Return every line of the entries that includes the word "rightarrow".

RECORDS PROVIDED below:

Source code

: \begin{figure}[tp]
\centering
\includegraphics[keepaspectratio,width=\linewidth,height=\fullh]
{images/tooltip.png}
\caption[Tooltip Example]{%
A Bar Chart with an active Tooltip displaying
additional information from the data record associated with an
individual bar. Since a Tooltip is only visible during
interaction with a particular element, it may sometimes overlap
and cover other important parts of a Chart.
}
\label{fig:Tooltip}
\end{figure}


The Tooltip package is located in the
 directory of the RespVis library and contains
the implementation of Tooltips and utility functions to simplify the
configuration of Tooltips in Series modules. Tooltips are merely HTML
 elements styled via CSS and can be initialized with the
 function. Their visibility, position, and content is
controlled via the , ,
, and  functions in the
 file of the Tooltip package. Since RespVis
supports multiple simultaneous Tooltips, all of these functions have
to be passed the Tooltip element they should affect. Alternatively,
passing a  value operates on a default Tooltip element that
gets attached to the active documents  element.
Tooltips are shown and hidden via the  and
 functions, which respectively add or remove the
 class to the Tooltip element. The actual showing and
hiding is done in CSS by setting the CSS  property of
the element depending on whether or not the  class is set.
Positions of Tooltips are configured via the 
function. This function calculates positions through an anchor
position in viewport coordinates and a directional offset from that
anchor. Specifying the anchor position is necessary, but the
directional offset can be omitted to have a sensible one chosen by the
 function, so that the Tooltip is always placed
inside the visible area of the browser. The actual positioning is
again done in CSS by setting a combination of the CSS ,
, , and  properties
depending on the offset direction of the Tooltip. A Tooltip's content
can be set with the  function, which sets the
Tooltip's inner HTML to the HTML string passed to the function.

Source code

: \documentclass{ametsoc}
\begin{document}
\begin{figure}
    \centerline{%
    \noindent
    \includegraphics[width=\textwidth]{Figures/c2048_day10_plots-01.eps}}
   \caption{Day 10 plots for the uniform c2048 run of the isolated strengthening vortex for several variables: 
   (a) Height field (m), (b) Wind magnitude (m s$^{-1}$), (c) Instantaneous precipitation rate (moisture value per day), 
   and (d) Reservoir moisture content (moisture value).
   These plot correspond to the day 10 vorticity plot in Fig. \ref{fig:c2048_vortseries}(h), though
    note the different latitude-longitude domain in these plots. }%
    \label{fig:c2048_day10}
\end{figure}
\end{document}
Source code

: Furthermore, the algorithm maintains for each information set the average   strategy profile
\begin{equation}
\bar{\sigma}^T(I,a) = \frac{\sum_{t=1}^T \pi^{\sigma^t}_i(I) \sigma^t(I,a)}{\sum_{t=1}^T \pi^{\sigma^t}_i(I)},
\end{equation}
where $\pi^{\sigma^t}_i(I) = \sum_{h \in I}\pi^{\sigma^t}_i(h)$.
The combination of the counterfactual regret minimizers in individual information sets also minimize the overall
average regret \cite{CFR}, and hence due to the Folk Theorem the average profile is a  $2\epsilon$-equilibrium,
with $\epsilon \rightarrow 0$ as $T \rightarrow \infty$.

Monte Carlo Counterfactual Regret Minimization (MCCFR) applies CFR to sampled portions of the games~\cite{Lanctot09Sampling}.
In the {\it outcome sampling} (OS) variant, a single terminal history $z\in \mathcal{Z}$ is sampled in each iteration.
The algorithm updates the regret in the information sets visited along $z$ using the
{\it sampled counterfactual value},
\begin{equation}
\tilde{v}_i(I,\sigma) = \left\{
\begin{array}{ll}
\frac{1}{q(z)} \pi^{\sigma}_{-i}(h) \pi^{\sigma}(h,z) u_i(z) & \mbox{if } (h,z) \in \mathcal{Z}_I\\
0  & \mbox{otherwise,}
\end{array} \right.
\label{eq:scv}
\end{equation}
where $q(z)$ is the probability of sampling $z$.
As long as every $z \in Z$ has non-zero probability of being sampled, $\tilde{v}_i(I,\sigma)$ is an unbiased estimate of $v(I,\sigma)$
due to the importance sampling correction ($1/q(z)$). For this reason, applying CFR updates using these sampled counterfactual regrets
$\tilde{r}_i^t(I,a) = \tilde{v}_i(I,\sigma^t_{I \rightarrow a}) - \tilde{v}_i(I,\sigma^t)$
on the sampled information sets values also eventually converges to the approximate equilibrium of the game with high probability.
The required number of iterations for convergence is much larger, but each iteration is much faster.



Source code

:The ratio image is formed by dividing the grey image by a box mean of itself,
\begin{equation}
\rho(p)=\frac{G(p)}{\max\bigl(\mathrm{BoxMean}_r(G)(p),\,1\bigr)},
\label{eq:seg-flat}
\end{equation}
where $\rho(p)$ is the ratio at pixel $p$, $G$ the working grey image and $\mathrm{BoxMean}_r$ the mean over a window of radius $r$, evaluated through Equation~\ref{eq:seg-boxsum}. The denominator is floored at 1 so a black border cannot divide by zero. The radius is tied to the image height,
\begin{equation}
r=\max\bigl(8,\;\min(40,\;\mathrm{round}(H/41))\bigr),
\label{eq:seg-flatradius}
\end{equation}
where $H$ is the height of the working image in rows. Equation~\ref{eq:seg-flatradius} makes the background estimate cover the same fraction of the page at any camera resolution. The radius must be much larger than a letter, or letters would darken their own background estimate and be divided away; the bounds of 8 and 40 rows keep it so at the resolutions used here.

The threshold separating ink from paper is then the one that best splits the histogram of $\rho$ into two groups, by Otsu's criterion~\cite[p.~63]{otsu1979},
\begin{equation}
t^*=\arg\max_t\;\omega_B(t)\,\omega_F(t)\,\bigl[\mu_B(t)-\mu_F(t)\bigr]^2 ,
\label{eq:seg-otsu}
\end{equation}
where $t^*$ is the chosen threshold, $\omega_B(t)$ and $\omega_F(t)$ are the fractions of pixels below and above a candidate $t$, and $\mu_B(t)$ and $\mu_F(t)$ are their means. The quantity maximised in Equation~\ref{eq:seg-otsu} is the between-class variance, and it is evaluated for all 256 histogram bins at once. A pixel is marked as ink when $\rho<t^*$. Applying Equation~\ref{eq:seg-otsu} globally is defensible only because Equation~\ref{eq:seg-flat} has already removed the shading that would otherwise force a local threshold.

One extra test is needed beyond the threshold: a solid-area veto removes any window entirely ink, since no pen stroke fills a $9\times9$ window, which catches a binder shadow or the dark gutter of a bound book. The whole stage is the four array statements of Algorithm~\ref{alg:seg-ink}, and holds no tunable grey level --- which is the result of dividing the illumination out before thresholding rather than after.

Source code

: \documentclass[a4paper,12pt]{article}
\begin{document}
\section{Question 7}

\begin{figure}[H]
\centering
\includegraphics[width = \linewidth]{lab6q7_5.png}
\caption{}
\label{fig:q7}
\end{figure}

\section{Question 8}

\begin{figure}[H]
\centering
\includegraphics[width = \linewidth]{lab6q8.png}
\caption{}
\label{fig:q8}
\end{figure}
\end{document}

End of RECORDS PROVIDED.

◆ RESULT FOR THIS EXERCISE:
with $\epsilon \rightarrow 0$ as $T \rightarrow \infty$.
$\tilde{r}_i^t(I,a) = \tilde{v}_i(I,\sigma^t_{I \rightarrow a}) - \tilde{v}_i(I,\sigma^t)$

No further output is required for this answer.